Goal of the exercise
Below are the entries to work from; restate word for word the portion that opens with the line containing "## About Me" and closes with the line containing "having high blood pressure.", keeping both.

::::

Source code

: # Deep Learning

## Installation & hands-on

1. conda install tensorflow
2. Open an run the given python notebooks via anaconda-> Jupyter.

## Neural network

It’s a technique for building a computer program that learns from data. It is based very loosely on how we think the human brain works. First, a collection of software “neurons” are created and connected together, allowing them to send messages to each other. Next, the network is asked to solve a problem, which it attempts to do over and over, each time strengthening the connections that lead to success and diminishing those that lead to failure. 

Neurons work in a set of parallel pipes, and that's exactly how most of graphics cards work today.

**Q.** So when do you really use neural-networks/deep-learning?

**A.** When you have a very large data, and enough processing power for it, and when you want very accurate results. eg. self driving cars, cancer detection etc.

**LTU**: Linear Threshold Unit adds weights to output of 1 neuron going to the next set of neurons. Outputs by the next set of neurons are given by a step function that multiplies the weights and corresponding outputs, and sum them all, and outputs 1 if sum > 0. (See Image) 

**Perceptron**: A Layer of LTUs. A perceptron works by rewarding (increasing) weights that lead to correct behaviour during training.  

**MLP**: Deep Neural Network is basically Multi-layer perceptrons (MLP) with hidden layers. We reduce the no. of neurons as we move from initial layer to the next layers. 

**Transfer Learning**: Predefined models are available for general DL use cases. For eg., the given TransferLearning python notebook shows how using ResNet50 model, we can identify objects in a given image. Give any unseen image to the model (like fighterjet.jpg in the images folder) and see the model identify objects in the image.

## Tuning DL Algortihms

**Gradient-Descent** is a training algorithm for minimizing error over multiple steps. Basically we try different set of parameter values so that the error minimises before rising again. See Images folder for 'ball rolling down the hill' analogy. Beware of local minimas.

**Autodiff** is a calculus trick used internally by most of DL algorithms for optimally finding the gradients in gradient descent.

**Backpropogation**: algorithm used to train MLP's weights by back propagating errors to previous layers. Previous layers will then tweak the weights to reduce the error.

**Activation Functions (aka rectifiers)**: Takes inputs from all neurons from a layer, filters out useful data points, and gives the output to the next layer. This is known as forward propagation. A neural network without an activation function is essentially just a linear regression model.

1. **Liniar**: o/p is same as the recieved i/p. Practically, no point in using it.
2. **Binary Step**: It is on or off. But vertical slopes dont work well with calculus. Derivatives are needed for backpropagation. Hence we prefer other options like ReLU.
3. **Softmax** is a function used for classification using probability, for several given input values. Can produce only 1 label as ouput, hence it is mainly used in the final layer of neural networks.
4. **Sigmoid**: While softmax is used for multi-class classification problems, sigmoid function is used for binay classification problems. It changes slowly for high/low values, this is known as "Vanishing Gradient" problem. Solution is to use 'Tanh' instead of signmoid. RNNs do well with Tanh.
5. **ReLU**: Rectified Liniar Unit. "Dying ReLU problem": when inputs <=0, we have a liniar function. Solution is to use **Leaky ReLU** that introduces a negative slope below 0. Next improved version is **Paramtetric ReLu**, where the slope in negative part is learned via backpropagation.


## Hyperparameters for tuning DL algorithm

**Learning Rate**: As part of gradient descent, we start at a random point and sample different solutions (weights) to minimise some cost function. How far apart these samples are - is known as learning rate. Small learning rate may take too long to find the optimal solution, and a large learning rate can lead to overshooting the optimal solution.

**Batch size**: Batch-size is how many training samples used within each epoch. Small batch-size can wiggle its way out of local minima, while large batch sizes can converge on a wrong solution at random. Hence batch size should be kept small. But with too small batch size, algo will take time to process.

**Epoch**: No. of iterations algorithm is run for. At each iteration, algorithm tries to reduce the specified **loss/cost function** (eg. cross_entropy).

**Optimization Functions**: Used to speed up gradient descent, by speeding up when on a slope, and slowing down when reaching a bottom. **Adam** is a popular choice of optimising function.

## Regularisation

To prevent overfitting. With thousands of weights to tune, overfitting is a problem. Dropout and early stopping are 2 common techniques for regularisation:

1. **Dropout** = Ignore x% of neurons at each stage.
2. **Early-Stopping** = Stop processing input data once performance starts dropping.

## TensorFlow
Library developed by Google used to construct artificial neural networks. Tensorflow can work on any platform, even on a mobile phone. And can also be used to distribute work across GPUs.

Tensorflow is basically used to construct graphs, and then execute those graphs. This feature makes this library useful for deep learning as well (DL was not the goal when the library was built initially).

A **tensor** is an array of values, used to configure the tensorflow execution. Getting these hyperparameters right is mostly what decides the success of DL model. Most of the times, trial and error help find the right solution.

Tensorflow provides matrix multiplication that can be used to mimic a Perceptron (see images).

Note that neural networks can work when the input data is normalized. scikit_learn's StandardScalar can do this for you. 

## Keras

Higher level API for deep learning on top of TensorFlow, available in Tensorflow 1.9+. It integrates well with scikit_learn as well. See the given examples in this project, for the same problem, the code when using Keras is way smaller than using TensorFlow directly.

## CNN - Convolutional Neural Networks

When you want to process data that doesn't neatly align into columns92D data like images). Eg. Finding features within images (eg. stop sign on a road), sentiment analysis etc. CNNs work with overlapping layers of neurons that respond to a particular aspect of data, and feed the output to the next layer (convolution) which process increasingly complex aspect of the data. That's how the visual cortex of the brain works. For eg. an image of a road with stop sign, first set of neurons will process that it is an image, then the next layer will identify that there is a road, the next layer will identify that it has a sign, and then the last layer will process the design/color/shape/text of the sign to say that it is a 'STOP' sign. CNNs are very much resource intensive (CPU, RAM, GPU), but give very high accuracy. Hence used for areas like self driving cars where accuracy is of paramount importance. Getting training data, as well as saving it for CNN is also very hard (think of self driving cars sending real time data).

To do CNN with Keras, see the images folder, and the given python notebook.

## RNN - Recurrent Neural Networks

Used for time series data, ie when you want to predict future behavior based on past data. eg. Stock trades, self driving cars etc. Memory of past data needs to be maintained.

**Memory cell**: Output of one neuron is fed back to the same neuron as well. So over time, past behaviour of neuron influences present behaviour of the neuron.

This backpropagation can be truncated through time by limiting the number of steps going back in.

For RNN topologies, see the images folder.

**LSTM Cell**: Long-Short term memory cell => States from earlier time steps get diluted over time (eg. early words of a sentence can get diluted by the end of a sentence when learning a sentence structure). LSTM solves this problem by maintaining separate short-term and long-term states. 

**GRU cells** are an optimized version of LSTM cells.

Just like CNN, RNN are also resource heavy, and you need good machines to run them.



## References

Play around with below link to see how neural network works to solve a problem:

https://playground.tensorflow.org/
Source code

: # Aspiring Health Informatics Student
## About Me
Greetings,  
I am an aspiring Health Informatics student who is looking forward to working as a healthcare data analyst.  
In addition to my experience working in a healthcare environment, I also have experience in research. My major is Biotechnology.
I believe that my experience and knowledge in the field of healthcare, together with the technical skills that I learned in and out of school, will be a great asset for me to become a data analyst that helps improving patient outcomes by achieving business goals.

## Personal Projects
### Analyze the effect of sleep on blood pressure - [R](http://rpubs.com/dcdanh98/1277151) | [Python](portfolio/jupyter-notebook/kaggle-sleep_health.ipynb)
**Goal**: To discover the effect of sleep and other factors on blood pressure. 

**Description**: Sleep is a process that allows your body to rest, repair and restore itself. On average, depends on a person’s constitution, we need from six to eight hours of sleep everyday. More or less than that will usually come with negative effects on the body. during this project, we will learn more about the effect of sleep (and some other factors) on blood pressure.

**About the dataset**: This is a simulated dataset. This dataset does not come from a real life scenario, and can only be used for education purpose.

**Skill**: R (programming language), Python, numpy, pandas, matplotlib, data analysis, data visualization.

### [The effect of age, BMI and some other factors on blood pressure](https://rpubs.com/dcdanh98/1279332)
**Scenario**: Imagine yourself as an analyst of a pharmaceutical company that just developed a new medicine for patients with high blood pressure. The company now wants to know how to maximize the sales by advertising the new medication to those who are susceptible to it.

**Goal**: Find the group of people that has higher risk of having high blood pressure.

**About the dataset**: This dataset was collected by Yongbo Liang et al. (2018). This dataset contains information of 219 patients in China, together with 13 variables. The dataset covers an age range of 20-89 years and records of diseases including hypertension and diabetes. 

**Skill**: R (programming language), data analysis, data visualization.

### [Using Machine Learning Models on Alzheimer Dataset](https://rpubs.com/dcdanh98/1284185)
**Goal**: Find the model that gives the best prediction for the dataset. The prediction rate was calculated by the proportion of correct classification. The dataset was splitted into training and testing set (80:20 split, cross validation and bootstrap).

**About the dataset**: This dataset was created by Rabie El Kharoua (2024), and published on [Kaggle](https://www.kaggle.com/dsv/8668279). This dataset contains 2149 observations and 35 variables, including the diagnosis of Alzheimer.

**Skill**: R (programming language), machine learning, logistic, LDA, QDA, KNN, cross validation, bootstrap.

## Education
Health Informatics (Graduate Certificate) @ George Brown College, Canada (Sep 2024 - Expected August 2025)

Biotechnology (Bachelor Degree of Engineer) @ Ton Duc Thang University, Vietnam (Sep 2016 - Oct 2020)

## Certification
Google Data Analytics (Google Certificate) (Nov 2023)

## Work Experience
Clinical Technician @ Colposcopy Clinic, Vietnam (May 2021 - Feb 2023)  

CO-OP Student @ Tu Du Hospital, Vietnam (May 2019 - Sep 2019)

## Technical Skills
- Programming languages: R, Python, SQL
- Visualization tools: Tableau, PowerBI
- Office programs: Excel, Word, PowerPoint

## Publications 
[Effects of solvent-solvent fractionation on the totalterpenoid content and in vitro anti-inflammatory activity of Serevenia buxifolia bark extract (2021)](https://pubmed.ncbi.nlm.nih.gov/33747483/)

::::

Answer space
## About Me
Greetings,  
I am an aspiring Health Informatics student who is looking forward to working as a healthcare data analyst.  
In addition to my experience working in a healthcare environment, I also have experience in research. My major is Biotechnology.
I believe that my experience and knowledge in the field of healthcare, together with the technical skills that I learned in and out of school, will be a great asset for me to become a data analyst that helps improving patient outcomes by achieving business goals.

## Personal Projects
### Analyze the effect of sleep on blood pressure - [R](http://rpubs.com/dcdanh98/1277151) | [Python](portfolio/jupyter-notebook/kaggle-sleep_health.ipynb)
**Goal**: To discover the effect of sleep and other factors on blood pressure. 

**Description**: Sleep is a process that allows your body to rest, repair and restore itself. On average, depends on a person’s constitution, we need from six to eight hours of sleep everyday. More or less than that will usually come with negative effects on the body. during this project, we will learn more about the effect of sleep (and some other factors) on blood pressure.

**About the dataset**: This is a simulated dataset. This dataset does not come from a real life scenario, and can only be used for education purpose.

**Skill**: R (programming language), Python, numpy, pandas, matplotlib, data analysis, data visualization.

### [The effect of age, BMI and some other factors on blood pressure](https://rpubs.com/dcdanh98/1279332)
**Scenario**: Imagine yourself as an analyst of a pharmaceutical company that just developed a new medicine for patients with high blood pressure. The company now wants to know how to maximize the sales by advertising the new medication to those who are susceptible to it.

**Goal**: Find the group of people that has higher risk of having high blood pressure.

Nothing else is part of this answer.